Society has an important role in development because their participation is the prerequisite to a development process. Participation can be done through deliverance of aspiration by society to the realities they are facing. Related to this matter, popular culture becomes one form of media that is generally utilised by the society. One of these is music. Through music, lyrics, performance and certain symbol, society may articulate initiative and social criticism for development process.
In Indonesia, various genres of music, such as dangdut, campursari or hardcore have long been used as social criticism media and development. Indonesian music content progresses along with social realities that exist.
Dr. Hempri Suyatna, Head of Center for Development Studies (Sodec), PSdK, at Faculty of Social and Political Sciences UGM, accepts the fact. Music genres such as dangdut and campursari can inspire many people to deliver social criticism and protests.
"Dangdut and campursari have the identity to deliver criticism for development. These types of music are close to the people,” he said at a National Seminar themed Music: Social and Development Criticism, held at Digital Library of the Faculty on Wednesday (5/4).
According to Hempri, many songs were composed to criticise the construction and social problems that exist. Dangdut and campursari became of media for social criticism that are close to the grass roots. Dangdut music not only entertains its audience but also comes to the political stage such as shown by top musician H. Rhoma Irama with Unity and Development Party in Elections 1977 and 1982.
"Until today, there’s no other musician that can replace the charms of criticism written by Rhoma Irama,” he said.
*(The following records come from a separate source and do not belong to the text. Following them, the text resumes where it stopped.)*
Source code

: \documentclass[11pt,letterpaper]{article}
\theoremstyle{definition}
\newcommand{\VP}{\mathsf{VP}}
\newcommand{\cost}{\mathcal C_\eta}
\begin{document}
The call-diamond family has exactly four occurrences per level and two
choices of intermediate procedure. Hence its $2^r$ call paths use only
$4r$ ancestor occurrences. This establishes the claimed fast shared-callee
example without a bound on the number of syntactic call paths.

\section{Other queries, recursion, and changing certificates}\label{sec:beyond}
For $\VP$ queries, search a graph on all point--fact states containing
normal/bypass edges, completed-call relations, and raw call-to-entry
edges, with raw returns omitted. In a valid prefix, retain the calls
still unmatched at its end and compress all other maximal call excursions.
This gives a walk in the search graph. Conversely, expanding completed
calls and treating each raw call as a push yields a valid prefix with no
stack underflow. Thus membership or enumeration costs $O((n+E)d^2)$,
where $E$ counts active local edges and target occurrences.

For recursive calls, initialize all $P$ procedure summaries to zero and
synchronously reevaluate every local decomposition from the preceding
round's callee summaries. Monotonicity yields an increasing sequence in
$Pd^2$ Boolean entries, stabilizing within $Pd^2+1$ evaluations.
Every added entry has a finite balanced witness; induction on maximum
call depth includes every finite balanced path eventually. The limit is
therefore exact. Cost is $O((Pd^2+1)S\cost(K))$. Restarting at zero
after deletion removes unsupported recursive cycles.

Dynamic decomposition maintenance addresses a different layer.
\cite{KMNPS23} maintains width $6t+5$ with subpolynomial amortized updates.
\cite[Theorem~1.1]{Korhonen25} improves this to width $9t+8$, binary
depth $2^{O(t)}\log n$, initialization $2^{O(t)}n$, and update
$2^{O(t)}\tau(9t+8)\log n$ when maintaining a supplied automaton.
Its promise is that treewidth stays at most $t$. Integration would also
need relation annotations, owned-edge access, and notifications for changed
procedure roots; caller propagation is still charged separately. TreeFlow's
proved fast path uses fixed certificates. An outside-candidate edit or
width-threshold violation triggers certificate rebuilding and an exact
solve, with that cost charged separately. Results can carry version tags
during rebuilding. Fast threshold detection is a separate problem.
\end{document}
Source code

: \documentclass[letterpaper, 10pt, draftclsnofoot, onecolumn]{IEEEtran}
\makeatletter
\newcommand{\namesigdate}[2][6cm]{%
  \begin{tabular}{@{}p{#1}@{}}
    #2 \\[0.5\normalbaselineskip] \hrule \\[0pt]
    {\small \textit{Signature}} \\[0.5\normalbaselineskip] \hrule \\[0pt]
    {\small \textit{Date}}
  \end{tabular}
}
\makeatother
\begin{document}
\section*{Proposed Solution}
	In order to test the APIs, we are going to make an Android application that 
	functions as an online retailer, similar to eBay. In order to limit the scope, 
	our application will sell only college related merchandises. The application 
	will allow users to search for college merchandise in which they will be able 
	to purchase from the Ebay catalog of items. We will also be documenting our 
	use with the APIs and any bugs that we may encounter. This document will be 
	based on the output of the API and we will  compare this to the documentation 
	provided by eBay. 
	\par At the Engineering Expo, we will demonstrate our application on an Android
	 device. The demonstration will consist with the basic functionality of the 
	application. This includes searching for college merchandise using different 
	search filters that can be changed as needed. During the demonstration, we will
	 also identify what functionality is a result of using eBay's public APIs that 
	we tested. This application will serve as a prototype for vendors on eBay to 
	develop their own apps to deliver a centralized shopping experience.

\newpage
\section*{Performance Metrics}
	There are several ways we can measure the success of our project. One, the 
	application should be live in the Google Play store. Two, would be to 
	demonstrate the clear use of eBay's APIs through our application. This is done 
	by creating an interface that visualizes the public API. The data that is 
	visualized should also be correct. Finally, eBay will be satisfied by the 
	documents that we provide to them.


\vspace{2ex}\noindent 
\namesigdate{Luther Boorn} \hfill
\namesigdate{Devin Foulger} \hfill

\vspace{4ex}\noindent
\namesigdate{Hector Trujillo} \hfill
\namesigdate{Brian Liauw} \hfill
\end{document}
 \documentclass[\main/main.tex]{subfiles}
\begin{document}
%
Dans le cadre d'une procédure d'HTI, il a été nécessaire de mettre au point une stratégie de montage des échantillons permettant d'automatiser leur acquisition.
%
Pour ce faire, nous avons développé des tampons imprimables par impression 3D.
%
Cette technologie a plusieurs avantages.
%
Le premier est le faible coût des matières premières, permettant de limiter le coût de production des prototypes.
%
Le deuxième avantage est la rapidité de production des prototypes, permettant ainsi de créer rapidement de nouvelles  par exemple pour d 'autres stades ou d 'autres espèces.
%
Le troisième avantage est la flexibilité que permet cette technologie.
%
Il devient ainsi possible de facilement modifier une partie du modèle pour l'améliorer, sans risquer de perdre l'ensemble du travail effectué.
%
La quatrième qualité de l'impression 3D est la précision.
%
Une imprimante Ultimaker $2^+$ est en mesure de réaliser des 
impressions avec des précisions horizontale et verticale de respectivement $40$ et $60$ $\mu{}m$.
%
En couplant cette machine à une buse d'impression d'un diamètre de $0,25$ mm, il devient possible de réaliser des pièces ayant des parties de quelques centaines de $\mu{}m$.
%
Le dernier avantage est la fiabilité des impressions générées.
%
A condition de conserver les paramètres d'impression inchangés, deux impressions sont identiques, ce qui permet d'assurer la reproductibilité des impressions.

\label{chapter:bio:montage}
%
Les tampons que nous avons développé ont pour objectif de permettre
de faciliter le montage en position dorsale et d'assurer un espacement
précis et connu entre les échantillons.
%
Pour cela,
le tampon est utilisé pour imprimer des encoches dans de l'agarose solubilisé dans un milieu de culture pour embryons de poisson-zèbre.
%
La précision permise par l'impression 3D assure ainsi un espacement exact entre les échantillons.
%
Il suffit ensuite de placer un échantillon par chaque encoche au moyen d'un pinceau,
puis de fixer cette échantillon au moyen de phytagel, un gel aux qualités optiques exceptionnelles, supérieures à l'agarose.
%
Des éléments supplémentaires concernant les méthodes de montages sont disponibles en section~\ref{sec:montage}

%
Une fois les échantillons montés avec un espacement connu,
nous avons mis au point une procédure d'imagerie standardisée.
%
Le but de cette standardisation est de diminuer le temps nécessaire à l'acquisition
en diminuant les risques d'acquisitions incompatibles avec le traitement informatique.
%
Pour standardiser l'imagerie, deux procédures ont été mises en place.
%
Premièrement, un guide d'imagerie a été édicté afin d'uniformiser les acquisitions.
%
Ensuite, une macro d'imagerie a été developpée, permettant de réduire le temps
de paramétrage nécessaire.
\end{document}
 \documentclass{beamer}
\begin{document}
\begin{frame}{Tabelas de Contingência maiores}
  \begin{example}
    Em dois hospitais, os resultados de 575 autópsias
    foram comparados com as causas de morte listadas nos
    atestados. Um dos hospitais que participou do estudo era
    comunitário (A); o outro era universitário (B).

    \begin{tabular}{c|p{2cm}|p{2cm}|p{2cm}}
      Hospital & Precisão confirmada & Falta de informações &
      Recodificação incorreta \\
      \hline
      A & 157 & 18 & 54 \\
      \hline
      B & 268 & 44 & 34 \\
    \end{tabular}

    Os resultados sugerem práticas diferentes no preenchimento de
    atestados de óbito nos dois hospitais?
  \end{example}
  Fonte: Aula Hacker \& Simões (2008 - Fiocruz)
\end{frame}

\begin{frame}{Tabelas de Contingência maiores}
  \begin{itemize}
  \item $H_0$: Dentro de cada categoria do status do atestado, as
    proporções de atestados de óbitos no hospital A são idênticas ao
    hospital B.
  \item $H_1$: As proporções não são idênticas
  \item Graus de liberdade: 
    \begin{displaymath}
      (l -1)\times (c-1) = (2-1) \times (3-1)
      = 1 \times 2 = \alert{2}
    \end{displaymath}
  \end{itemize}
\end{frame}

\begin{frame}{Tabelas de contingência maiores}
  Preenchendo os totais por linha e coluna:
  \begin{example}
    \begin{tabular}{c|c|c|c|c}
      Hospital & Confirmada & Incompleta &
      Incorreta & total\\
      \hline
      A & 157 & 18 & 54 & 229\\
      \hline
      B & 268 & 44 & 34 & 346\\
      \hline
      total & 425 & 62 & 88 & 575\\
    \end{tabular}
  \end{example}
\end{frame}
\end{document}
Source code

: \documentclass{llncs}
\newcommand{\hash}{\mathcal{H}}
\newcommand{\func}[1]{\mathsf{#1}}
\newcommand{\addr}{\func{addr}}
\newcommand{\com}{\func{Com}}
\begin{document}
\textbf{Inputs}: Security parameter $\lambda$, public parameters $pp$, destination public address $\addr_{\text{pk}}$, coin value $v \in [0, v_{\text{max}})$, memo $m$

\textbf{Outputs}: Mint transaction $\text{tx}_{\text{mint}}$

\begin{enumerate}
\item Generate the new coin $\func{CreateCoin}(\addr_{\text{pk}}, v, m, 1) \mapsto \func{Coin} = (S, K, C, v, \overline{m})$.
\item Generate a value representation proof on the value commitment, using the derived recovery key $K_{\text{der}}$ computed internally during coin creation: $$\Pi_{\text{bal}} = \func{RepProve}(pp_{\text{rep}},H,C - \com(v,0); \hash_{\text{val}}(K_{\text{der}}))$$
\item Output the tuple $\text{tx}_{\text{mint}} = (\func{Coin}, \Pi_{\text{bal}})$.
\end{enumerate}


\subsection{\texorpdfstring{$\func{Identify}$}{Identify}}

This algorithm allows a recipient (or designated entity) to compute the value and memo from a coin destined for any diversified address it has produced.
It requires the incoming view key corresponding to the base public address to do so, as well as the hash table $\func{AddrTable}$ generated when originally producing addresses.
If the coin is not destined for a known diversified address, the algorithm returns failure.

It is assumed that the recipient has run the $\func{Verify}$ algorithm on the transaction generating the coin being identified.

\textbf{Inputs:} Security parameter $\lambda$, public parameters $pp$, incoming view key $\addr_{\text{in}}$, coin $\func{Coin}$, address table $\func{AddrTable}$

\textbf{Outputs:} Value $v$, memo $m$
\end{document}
The Seminar aims at observing the role of music in society as media of criticism articulation, demand, and initiative in the attempts to lead social change and development.
Apart from presenting Dr. Hempri Suyatna as speaker, the seminar also presents Prof. Andrew N. Weintraub from University of Pittsburg who discusses dangdut and democracy, and Rizky Sasasoni, S.S that discusses Indie music and social criticism.
Prof. Andrew N. Weintraub added during the New Order, some songs of Rhoma Irama were banned from circulation as they were considered as disrupting national stability. At that time dangdut music became the symbol to resist the New Order military regime.
"So was Iwan Fals. Both Iwan Fals and Rhoma Irama made criticisms. Iwan’s song, although he did not come from the grassroot class, his songs are for them. While Rhoma Irama, despite being made an enemy, but his songs can form a society which is observable in the lyrics he wrote under the condition of that time,” he said.